Starting A Tuberous Begonia Starting A Tuberous Begonia
Tuberous begonia is undoubtedly one of the most popular begonias grown around the world, according to the American Begonia Society. While this begonia variety can be started from tubers, it can also be started from seed with a little effort and plenty of time for the seedlings to grow. Follow these steps to grow tuberous begonia from seed.
Step 1: Obtain Tuberous Begonia Seeds
While seeds can be harvested from tuberous begonias in the garden, the most reliable seeds come from commercial seed companies that have a few varieties of begonias. According to the American Begonia Society, sometimes this is the easiest way to obtain seeds of the newest species.
Step 2: Prepare Fluorescent Light Setup
Seedlings won’t grow unless they have an adequate amount of bright light. In most instances, this requires a fluorescent light setup because the idea is to provide a constant, even source of light. Just sticking a growing tray on the windowsill probably won’t suffice. The seedlings that do come up will likely be spindly and leaning to one side. Use a shop light and inexpensive, cool fluorescent lights.
Step 3: Prepare Mix For Starting Seeds
To grow seeds, mix equal parts of peat moss and perlite. Some experts, including the American Begonia Society contributing writer, Brad Thompson, like to use one part peat moss to 1/3-part perlite. Sprinkle some vermiculite on the top. Other gardeners like to use Miracle GrowTM potting mix, since it already contains fertilizer.
Step 4: Sterilize Pots
Use a hot water and bleach solution to thoroughly sterilize the growing pots or containers. Allow to dry.

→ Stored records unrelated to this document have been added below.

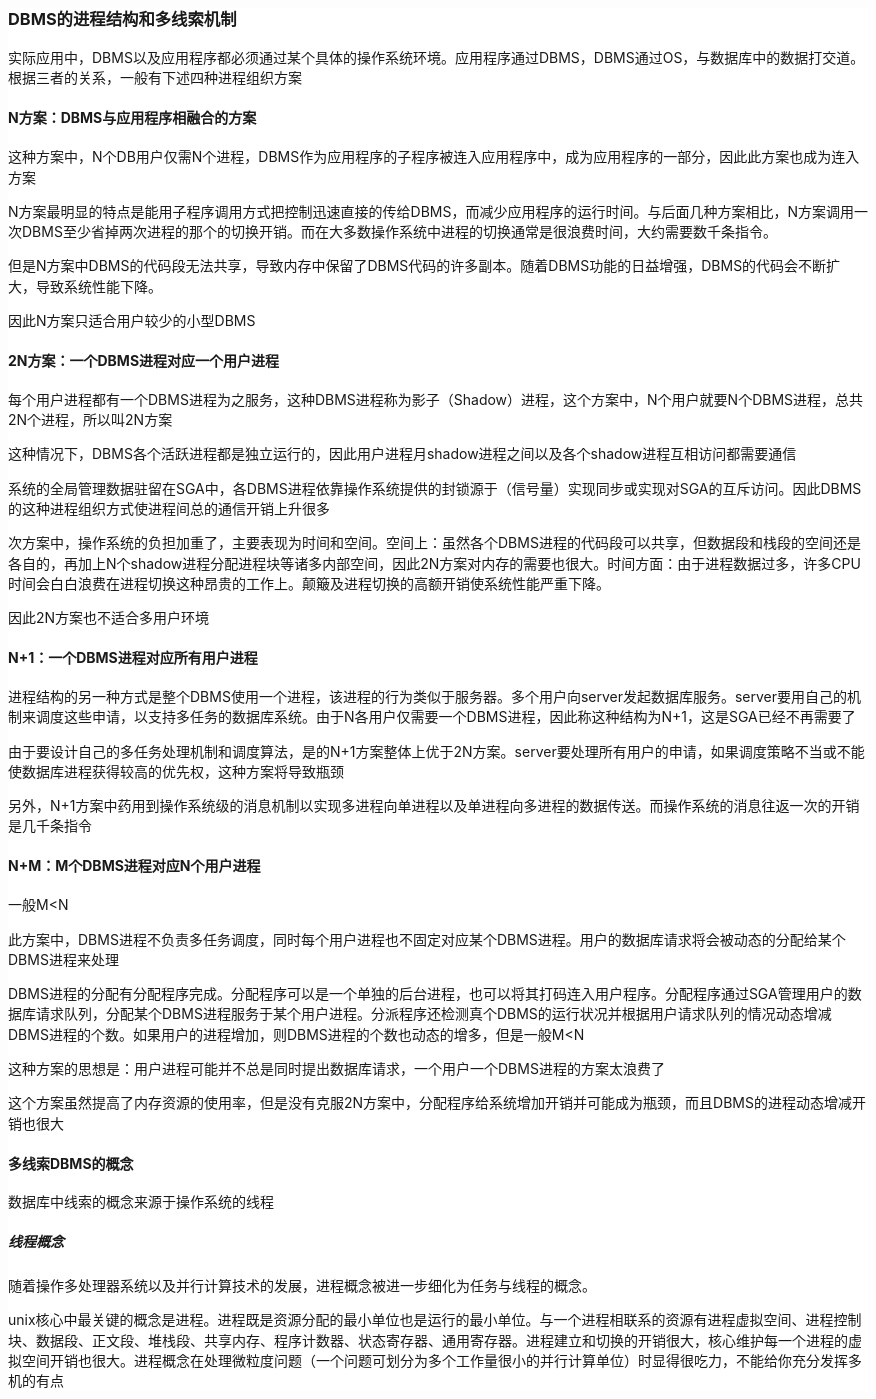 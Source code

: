 ### DBMS的进程结构和多线索机制

实际应用中，DBMS以及应用程序都必须通过某个具体的操作系统环境。应用程序通过DBMS，DBMS通过OS，与数据库中的数据打交道。根据三者的关系，一般有下述四种进程组织方案

#### N方案：DBMS与应用程序相融合的方案

这种方案中，N个DB用户仅需N个进程，DBMS作为应用程序的子程序被连入应用程序中，成为应用程序的一部分，因此此方案也成为连入方案

N方案最明显的特点是能用子程序调用方式把控制迅速直接的传给DBMS，而减少应用程序的运行时间。与后面几种方案相比，N方案调用一次DBMS至少省掉两次进程的那个的切换开销。而在大多数操作系统中进程的切换通常是很浪费时间，大约需要数千条指令。

但是N方案中DBMS的代码段无法共享，导致内存中保留了DBMS代码的许多副本。随着DBMS功能的日益增强，DBMS的代码会不断扩大，导致系统性能下降。

因此N方案只适合用户较少的小型DBMS

#### 2N方案：一个DBMS进程对应一个用户进程

每个用户进程都有一个DBMS进程为之服务，这种DBMS进程称为影子（Shadow）进程，这个方案中，N个用户就要N个DBMS进程，总共2N个进程，所以叫2N方案

这种情况下，DBMS各个活跃进程都是独立运行的，因此用户进程月shadow进程之间以及各个shadow进程互相访问都需要通信

系统的全局管理数据驻留在SGA中，各DBMS进程依靠操作系统提供的封锁源于（信号量）实现同步或实现对SGA的互斥访问。因此DBMS的这种进程组织方式使进程间总的通信开销上升很多

次方案中，操作系统的负担加重了，主要表现为时间和空间。空间上：虽然各个DBMS进程的代码段可以共享，但数据段和栈段的空间还是各自的，再加上N个shadow进程分配进程块等诸多内部空间，因此2N方案对内存的需要也很大。时间方面：由于进程数据过多，许多CPU时间会白白浪费在进程切换这种昂贵的工作上。颠簸及进程切换的高额开销使系统性能严重下降。

因此2N方案也不适合多用户环境

#### N+1：一个DBMS进程对应所有用户进程

进程结构的另一种方式是整个DBMS使用一个进程，该进程的行为类似于服务器。多个用户向server发起数据库服务。server要用自己的机制来调度这些申请，以支持多任务的数据库系统。由于N各用户仅需要一个DBMS进程，因此称这种结构为N+1，这是SGA已经不再需要了

由于要设计自己的多任务处理机制和调度算法，是的N+1方案整体上优于2N方案。server要处理所有用户的申请，如果调度策略不当或不能使数据库进程获得较高的优先权，这种方案将导致瓶颈

另外，N+1方案中药用到操作系统级的消息机制以实现多进程向单进程以及单进程向多进程的数据传送。而操作系统的消息往返一次的开销是几千条指令

#### N+M：M个DBMS进程对应N个用户进程

一般M<N

此方案中，DBMS进程不负责多任务调度，同时每个用户进程也不固定对应某个DBMS进程。用户的数据库请求将会被动态的分配给某个DBMS进程来处理

DBMS进程的分配有分配程序完成。分配程序可以是一个单独的后台进程，也可以将其打码连入用户程序。分配程序通过SGA管理用户的数据库请求队列，分配某个DBMS进程服务于某个用户进程。分派程序还检测真个DBMS的运行状况并根据用户请求队列的情况动态增减DBMS进程的个数。如果用户的进程增加，则DBMS进程的个数也动态的增多，但是一般M<N

这种方案的思想是：用户进程可能并不总是同时提出数据库请求，一个用户一个DBMS进程的方案太浪费了

这个方案虽然提高了内存资源的使用率，但是没有克服2N方案中，分配程序给系统增加开销并可能成为瓶颈，而且DBMS的进程动态增减开销也很大

#### 多线索DBMS的概念

数据库中线索的概念来源于操作系统的线程

##### 线程概念

随着操作多处理器系统以及并行计算技术的发展，进程概念被进一步细化为任务与线程的概念。

unix核心中最关键的概念是进程。进程既是资源分配的最小单位也是运行的最小单位。与一个进程相联系的资源有进程虚拟空间、进程控制块、数据段、正文段、堆栈段、共享内存、程序计数器、状态寄存器、通用寄存器。进程建立和切换的开销很大，核心维护每一个进程的虚拟空间开销也很大。进程概念在处理微粒度问题（一个问题可划分为多个工作量很小的并行计算单位）时显得很吃力，不能给你充分发挥多机的有点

Note: Small pots (1-1/2 inches in diameter) work best, rather than trays.
Step 5: Fill Pots With Potting Mixture
Pour potting soil mixture into the pots and gently tamp down to about ¼-inch below the rim. Then put the pots in a tray filled with water and allow the water to soak up through the potting soil mixture.
Step 6: Placing Seeds In Seed Trays
This step is a bit tricky as seeds of the tuberous begonia are so tiny they’re like specks. Pour out a small amount on a piece of white paper and use the paper to roll the seeds off onto the potting soil mixture. Use a few to each pot, since tuberous begonias seem to like a little company. Too few and they won’t grow, while too many will crowd each other out. Do not press the seeds into the soil. Gently mist the seeds to set them.
Step 7: Place Planted Pots In Enclosed Container
Brad Thompson recommends putting the newly-planted tuberous begonia seed pots in a larger container such as a plastic shoebox with a lid. This ensures the right type of humidity under the fluorescent lights. Paper towel or newspaper is good to line the shoebox to catch any moisture from the bottom of the pots.
Step 8: Set Under Lights
The final step is to set the pots in their shoebox-type growing greenhouse under the fluorescent lights. Starting in a warm bright spot is crucial. Keep the lights on for at least 14 hours. Some gardeners leave the lights on all the time. Tuberous begonia seeds should start to sprout anytime between 4 days and a month, depending on variety.
Step 9: Wait To Transplant
Tuberous begonia seeds that come up need to have at least one leaf that’s about a ½ inch around before they’re ready to transplant into individual pots. Don’t rush them.